Minnesotans should be fully aware not only of the environmental risks this so-called "good for the economy" project entails, but also the human risks. Large numbers of transient workers, often from out of state, will descend on small Minnesota towns along the pipeline construction route. They are housed in what's become known as "man camps."

The workers have no connection to the community, get paid large sums of money and have little to do in their free time. Some will bring trouble, attracting the drug trade, sex trafficking or both. They will pollute the land by day, and women and children by night.

In Iowa, when the Dakota Access Pipeline was being built, there were several instances of this in Lee County, where I grew up. An agent of the Texas pipeline company was alleged to have offered a farmer who did not want the pipeline crossing his land sex with two teenage girls. Fortunately, the farmer taped the conversation. In another Iowa county, a Native American mother and daughter were protesting the pipeline when a worker in a truck stopped and yelled, "How much for the girl?"

We live in a culture that disrespects the very things that give us life: women, land, air and water. We know from the North Dakota Bakken oil boom that man camps drastically increased violence against women and girls.

If we take a look at the state's Line 3 environmental-impact statement (EIS), it shows the project's negative impacts on women, particularly Native American women and girls, and on the broader environment. In Chapter 11, it states:

"Concerns have been raised regarding the link between an influx of temporary workers and the potential for an associated increase in sex trafficking, which is well documented, particularly among Native populations. … The addition of a temporary, cash-rich workforce increases the likelihood that sex trafficking or sexual abuse will occur. Additionally, rural areas often do not have the resources necessary to detect and prevent these activities."

The EIS drafters took time to talk to Enbridge about this concern for Minnesota. Here is what the EIS says:

"To address the potential for sexual abuse or sex trafficking, Enbridge can fund or prepare and implement an education plan or awareness campaign around this issue with the companies and subcontractors it hires to construct, restore and operate the pipeline. Enbridge can also provide funding to local and tribal law enforcement to identify and stop sex trafficking."

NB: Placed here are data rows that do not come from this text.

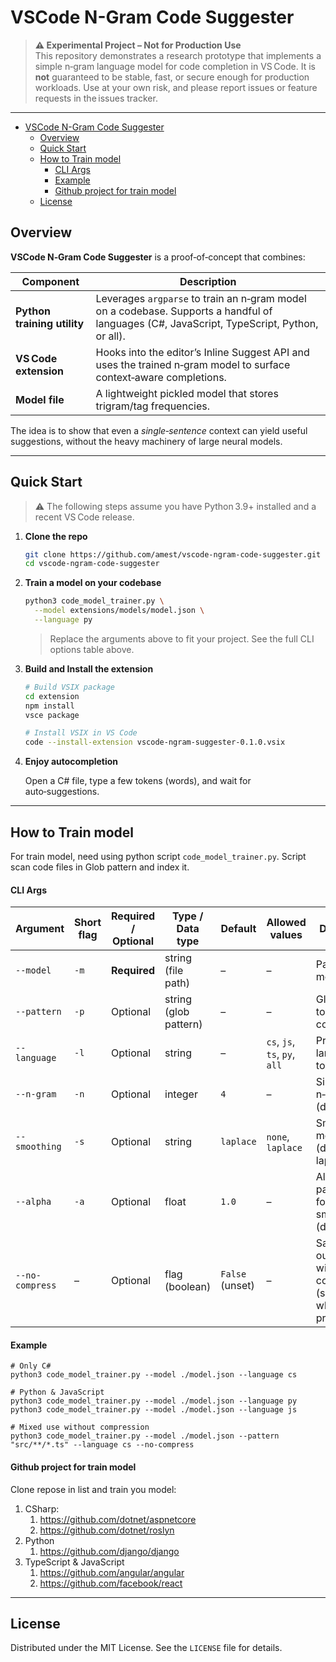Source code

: # VSCode N-Gram Code Suggester
> **⚠️  Experimental Project – Not for Production Use**  
> This repository demonstrates a research prototype that implements a simple n‑gram language model for code completion in VS Code. It is **not** guaranteed to be stable, fast, or secure enough for production workloads. Use at your own risk, and please report issues or feature requests in the issues tracker.

---

- [VSCode N-Gram Code Suggester](#vscode-n-gram-code-suggester)
  - [Overview](#overview)
  - [Quick Start](#quick-start)
  - [How to Train model](#how-to-train-model)
      - [CLI Args](#cli-args)
      - [Example](#example)
      - [Github project for train model](#github-project-for-train-model)
  - [License](#license)

## Overview

**VSCode N‑Gram Code Suggester** is a proof‑of‑concept that combines:

| Component                   | Description                                                                                                                                |
| --------------------------- | ------------------------------------------------------------------------------------------------------------------------------------------ |
| **Python training utility** | Leverages `argparse` to train an n‑gram model on a codebase. Supports a handful of languages (C#, JavaScript, TypeScript, Python, or all). |
| **VS Code extension**       | Hooks into the editor’s Inline Suggest API and uses the trained n‑gram model to surface context‑aware completions.                         |
| **Model file**              | A lightweight pickled model that stores trigram/tag frequencies.                                                                           |

The idea is to show that even a *single‑sentence* context can yield useful suggestions, without the heavy machinery of large neural models.

---

## Quick Start

> ⚠️ The following steps assume you have Python 3.9+ installed and a recent VS Code release.

1. **Clone the repo**

   ```bash
   git clone https://github.com/amest/vscode-ngram-code-suggester.git
   cd vscode-ngram-code-suggester
   ```

2. **Train a model on your codebase**

   ```bash
   python3 code_model_trainer.py \
     --model extensions/models/model.json \
     --language py
   ```

   > Replace the arguments above to fit your project. See the full CLI options table above.

3. **Build and Install the extension**

   ```bash
   # Build VSIX package
   cd extension
   npm install
   vsce package

   # Install VSIX in VS Code
   code --install-extension vscode-ngram-suggester-0.1.0.vsix
   ```

4. **Enjoy autocompletion**

   Open a C# file, type a few tokens (words), and wait for auto‑suggestions.

---

## How to Train model

For train model, need using python script `code_model_trainer.py`. Script scan code files in Glob pattern and index it.

#### CLI Args


| Argument        | Short flag | Required / Optional | Type / Data type      | Default         | Allowed values                | Description                                                      |
| --------------- | ---------- | ------------------- | --------------------- | --------------- | ----------------------------- | ---------------------------------------------------------------- |
| `--model`       | `-m`       | **Required**        | string (file path)    | –               | –                             | Path to the model file                                           |
| `--pattern`     | `-p`       | Optional            | string (glob pattern) | –               | –                             | Glob pattern to match code files                                 |
| `--language`    | `-l`       | Optional            | string                | –               | `cs`, `js`, `ts`, `py`, `all` | Programming language(s) to train on                              |
| `--n-gram`      | `-n`       | Optional            | integer               | `4`             | –                             | Size of the n‑gram (default: 4)                                  |
| `--smoothing`   | `-s`       | Optional            | string                | `laplace`       | `none`, `laplace`             | Smoothing method (default: laplace)                              |
| `--alpha`       | `-a`       | Optional            | float                 | `1.0`           | –                             | Alpha parameter for Laplace smoothing (default: 1.0)             |
| `--no-compress` | –          | Optional            | flag (boolean)        | `False` (unset) | –                             | Save the output without compression (set to `True` when present) |


#### Example
```
# Only C#
python3 code_model_trainer.py --model ./model.json --language cs

# Python & JavaScript
python3 code_model_trainer.py --model ./model.json --language py
python3 code_model_trainer.py --model ./model.json --language js

# Mixed use without compression
python3 code_model_trainer.py --model ./model.json --pattern "src/**/*.ts" --language cs --no-compress
```
#### Github project for train model

Clone repose in list and train you model:
1. CSharp:
   1. https://github.com/dotnet/aspnetcore
   2. https://github.com/dotnet/roslyn
2. Python
   1. https://github.com/django/django
3. TypeScript & JavaScript
   1. https://github.com/angular/angular
   2. https://github.com/facebook/react

---

## License

Distributed under the MIT License. See the `LICENSE` file for details.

The EIS makes it sound simple. Throw a few dollars at education and more cops, and poof! Sexual violence disappears. However, absent from the EIS is 1) research that shows these so-called "awareness campaigns" are effective and 2) specific financial commitments from Enbridge.

Most significant, the EIS is missing voices of women and the Native American community. Women did speak up about this issue during EIS public hearings, but somehow their voices are missing in the EIS.

Why does Enbridge get a voice in this critical document but not women? This is the old-school response to complaints about sexual violence; when women speak up, our concerns are minimized or ignored.

I agree with Lisa Brunner, White Earth Ojibwe former program specialist for the National Indigenous Women's Resource Center, who described the wide-ranging impact of extractive industries such as oil fracking and pipelines as "predator economics."

"They treat Mother Earth like they treat women. … They think they can own us, buy us, sell us, trade us, rent us, poison us, rape us, destroy us, use us as entertainment and kill us."

The Minnesota Public Utilities Commission will have the final say about Line 3, and we urge these leaders to withdraw their consent from this destructive project and protect all we hold dear. As has been said: "Justice will not be served until those who are unaffected are as outraged as those who are."

Ann Manning, of Minneapolis, is director of Women's Congress for Future Generations and associate director of the Science & Environmental Health Network.